» TO DO
Could you return each line of the material that has "complesso" in it?

Segment Start: THE INPUT

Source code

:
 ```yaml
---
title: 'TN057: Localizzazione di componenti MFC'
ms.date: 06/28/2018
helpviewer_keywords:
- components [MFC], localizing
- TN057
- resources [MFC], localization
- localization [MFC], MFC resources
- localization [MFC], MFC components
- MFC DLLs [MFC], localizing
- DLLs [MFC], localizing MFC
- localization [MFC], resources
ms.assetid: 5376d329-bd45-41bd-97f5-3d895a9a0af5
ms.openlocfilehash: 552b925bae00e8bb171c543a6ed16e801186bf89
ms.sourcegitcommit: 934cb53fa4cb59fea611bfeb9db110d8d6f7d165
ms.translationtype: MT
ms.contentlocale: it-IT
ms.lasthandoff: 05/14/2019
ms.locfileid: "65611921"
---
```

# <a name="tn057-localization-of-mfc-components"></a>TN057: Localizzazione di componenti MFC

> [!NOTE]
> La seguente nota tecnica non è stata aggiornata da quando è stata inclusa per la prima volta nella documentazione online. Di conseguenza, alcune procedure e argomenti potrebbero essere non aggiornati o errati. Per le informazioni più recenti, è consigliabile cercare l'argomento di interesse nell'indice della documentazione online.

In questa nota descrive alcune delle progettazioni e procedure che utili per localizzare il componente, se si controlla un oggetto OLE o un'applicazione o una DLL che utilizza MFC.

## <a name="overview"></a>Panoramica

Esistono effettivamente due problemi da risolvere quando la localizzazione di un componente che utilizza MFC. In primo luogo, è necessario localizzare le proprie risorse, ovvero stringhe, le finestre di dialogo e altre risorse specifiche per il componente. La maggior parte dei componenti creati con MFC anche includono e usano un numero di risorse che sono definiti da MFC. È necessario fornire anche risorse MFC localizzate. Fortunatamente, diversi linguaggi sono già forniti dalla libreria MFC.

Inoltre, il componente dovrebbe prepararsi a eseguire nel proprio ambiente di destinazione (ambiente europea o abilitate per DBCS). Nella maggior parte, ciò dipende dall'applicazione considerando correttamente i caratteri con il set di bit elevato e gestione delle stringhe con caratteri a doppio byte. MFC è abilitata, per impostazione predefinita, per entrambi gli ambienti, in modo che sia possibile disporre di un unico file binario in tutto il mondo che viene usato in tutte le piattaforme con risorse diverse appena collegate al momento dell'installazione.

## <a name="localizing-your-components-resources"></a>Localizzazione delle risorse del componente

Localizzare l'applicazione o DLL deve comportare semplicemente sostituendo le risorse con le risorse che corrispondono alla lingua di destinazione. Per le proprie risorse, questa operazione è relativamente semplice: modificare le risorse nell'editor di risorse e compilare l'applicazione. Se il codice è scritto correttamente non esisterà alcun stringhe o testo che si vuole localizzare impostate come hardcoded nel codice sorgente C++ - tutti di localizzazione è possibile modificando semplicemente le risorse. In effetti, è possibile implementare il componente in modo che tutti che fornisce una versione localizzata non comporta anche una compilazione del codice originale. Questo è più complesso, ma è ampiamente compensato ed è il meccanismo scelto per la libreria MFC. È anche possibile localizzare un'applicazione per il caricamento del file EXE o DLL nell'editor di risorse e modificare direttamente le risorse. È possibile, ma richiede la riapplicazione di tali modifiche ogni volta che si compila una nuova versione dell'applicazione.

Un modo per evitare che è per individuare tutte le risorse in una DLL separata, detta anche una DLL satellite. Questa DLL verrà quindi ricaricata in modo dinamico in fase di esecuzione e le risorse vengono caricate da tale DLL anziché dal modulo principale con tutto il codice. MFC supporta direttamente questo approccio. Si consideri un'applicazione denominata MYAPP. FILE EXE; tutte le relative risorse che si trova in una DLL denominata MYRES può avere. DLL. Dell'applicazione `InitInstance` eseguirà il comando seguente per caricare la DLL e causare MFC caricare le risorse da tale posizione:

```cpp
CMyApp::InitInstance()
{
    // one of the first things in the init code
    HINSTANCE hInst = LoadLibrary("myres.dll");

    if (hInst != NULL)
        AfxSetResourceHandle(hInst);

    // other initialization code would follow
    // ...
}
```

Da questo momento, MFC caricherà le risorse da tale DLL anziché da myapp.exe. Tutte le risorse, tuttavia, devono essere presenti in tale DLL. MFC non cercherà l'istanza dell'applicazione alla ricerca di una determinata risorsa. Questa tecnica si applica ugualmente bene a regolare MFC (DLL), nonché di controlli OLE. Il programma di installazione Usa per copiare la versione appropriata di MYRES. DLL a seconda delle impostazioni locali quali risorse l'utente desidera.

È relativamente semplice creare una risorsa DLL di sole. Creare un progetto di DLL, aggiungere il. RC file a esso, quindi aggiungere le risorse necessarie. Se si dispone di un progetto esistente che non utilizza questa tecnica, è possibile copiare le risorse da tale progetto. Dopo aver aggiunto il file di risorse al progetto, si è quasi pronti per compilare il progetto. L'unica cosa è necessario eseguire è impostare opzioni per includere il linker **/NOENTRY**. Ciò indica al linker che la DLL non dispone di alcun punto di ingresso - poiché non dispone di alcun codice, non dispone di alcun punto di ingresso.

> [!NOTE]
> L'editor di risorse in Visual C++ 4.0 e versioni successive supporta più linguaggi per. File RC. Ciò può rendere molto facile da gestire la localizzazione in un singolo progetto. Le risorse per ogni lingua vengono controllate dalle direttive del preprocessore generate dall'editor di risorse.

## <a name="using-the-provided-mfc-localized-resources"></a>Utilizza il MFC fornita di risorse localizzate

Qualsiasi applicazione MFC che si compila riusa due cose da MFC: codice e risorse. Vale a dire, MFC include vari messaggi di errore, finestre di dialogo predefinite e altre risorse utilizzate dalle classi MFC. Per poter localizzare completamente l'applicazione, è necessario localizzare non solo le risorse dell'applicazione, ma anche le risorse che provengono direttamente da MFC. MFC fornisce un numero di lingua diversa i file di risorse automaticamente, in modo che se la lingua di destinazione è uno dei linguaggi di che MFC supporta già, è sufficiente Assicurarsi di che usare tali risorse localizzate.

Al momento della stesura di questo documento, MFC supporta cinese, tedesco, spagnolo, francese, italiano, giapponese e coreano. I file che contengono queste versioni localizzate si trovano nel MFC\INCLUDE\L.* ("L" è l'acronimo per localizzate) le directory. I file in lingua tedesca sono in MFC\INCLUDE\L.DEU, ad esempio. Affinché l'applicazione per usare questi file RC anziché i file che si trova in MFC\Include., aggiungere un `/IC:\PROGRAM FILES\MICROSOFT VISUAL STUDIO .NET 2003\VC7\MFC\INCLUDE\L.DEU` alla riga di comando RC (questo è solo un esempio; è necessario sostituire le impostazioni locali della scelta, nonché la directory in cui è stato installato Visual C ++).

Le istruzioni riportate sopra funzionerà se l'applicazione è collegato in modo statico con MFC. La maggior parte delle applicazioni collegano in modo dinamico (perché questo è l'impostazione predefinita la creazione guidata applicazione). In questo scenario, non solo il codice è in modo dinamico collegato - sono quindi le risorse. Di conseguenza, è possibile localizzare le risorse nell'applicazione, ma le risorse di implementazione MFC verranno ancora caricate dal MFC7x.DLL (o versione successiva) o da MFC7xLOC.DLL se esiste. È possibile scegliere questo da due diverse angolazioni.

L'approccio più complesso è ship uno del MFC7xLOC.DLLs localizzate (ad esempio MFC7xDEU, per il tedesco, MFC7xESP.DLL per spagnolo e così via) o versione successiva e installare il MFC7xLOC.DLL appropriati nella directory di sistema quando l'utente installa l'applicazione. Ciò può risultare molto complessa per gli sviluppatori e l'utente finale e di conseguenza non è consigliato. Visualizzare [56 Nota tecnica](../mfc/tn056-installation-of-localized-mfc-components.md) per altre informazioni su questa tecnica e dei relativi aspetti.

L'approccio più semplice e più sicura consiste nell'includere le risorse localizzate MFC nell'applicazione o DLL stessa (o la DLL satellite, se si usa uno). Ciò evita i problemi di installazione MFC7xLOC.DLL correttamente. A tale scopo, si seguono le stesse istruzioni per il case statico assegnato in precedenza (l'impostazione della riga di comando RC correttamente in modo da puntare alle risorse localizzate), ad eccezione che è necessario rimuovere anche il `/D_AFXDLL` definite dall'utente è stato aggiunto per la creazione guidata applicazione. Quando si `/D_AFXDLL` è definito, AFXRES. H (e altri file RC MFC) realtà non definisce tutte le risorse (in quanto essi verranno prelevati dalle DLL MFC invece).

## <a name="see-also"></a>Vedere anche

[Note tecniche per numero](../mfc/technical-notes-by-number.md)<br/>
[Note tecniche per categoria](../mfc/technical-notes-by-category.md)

Segment End: THE INPUT

» COMPLETED EXERCISE
Localizzare l'applicazione o DLL deve comportare semplicemente sostituendo le risorse con le risorse che corrispondono alla lingua di destinazione. Per le proprie risorse, questa operazione è relativamente semplice: modificare le risorse nell'editor di risorse e compilare l'applicazione. Se il codice è scritto correttamente non esisterà alcun stringhe o testo che si vuole localizzare impostate come hardcoded nel codice sorgente C++ - tutti di localizzazione è possibile modificando semplicemente le risorse. In effetti, è possibile implementare il componente in modo che tutti che fornisce una versione localizzata non comporta anche una compilazione del codice originale. Questo è più complesso, ma è ampiamente compensato ed è il meccanismo scelto per la libreria MFC. È anche possibile localizzare un'applicazione per il caricamento del file EXE o DLL nell'editor di risorse e modificare direttamente le risorse. È possibile, ma richiede la riapplicazione di tali modifiche ogni volta che si compila una nuova versione dell'applicazione.
L'approccio più complesso è ship uno del MFC7xLOC.DLLs localizzate (ad esempio MFC7xDEU, per il tedesco, MFC7xESP.DLL per spagnolo e così via) o versione successiva e installare il MFC7xLOC.DLL appropriati nella directory di sistema quando l'utente installa l'applicazione. Ciò può risultare molto complessa per gli sviluppatori e l'utente finale e di conseguenza non è consigliato. Visualizzare [56 Nota tecnica](../mfc/tn056-installation-of-localized-mfc-components.md) per altre informazioni su questa tecnica e dei relativi aspetti.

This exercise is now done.